**WHAT THE TASK ASKS**: In the entries below, find each line with the string "that" and copy it.

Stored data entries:
━━━━━━━━━━

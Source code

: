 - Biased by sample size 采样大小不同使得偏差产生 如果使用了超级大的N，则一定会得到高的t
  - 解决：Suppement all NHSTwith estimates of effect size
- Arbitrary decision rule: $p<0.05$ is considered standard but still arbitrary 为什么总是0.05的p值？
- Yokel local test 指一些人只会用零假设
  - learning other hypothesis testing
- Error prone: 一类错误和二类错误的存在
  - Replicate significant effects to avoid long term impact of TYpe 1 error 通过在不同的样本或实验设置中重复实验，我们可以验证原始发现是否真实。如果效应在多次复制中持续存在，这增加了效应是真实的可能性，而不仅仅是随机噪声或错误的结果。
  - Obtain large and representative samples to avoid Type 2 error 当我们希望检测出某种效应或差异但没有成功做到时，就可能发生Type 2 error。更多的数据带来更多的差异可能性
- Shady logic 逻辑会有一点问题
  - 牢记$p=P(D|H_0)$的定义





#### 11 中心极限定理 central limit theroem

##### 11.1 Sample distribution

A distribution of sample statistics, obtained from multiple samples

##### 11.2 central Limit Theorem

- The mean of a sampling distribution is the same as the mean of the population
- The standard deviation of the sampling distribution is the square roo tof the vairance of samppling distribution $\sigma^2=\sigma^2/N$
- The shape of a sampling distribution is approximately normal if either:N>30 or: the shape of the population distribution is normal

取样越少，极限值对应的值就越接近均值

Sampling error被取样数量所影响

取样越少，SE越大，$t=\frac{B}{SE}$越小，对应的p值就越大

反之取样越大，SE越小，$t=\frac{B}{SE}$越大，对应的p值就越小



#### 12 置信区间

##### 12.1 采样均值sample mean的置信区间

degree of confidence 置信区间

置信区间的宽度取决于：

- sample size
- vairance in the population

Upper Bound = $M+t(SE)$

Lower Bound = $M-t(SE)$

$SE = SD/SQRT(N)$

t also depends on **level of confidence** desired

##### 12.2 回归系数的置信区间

━━━━━━━━━━

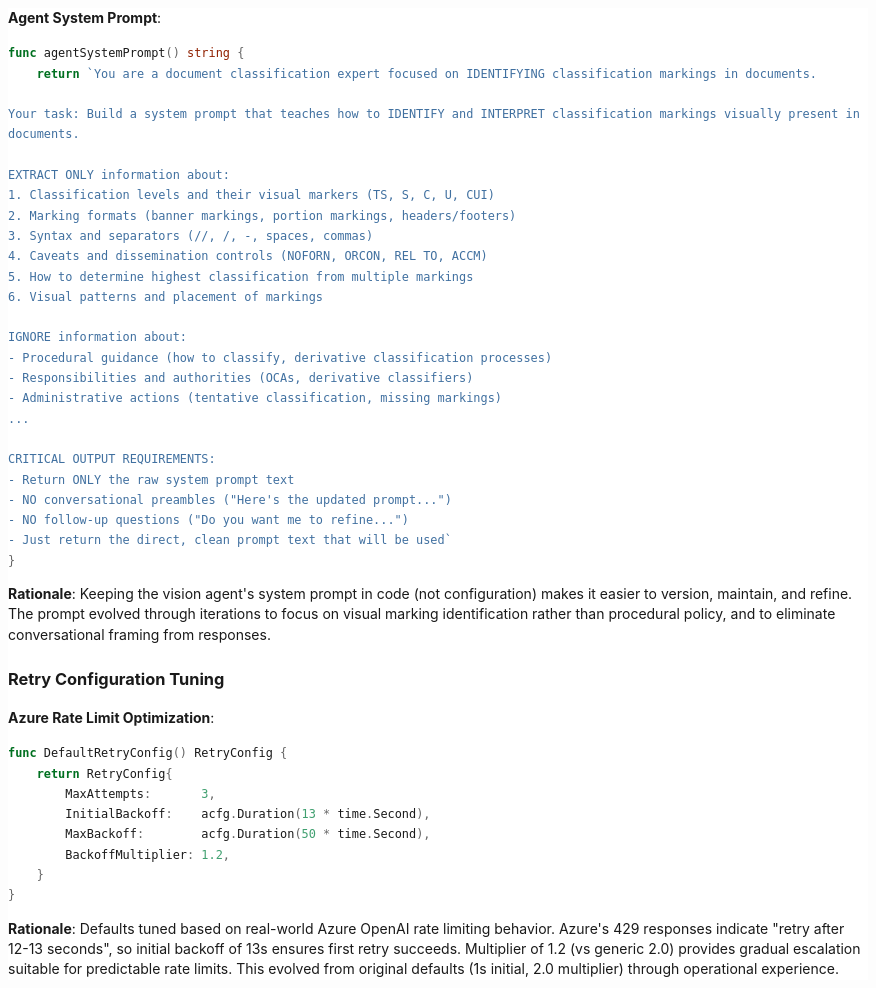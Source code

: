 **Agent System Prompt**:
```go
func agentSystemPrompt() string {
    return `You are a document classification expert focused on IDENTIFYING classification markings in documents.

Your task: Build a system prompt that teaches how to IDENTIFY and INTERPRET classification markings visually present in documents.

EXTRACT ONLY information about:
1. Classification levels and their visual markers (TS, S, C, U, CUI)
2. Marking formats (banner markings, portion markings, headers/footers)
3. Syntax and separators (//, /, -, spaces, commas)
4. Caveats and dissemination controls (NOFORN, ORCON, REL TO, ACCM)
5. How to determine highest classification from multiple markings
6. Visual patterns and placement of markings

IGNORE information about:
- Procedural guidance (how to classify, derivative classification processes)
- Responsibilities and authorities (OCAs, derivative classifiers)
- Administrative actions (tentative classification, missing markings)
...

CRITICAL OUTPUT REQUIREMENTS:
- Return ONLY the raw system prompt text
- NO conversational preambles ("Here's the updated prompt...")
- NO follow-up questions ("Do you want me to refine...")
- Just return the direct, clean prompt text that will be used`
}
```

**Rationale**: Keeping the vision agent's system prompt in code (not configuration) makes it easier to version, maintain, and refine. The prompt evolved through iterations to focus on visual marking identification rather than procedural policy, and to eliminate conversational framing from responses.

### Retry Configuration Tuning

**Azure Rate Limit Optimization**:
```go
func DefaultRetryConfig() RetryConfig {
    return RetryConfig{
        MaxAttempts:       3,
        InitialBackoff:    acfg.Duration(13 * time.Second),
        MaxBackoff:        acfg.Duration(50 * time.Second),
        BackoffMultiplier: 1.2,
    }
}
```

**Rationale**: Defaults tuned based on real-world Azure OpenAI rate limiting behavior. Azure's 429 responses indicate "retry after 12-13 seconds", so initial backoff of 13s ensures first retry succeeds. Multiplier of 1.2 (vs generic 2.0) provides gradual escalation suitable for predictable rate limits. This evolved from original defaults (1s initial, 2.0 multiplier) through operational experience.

━━━━━━━━━━

**ANSWER BOX**:
Your task: Build a system prompt that teaches how to IDENTIFY and INTERPRET classification markings visually present in documents.
- Just return the direct, clean prompt text that will be used`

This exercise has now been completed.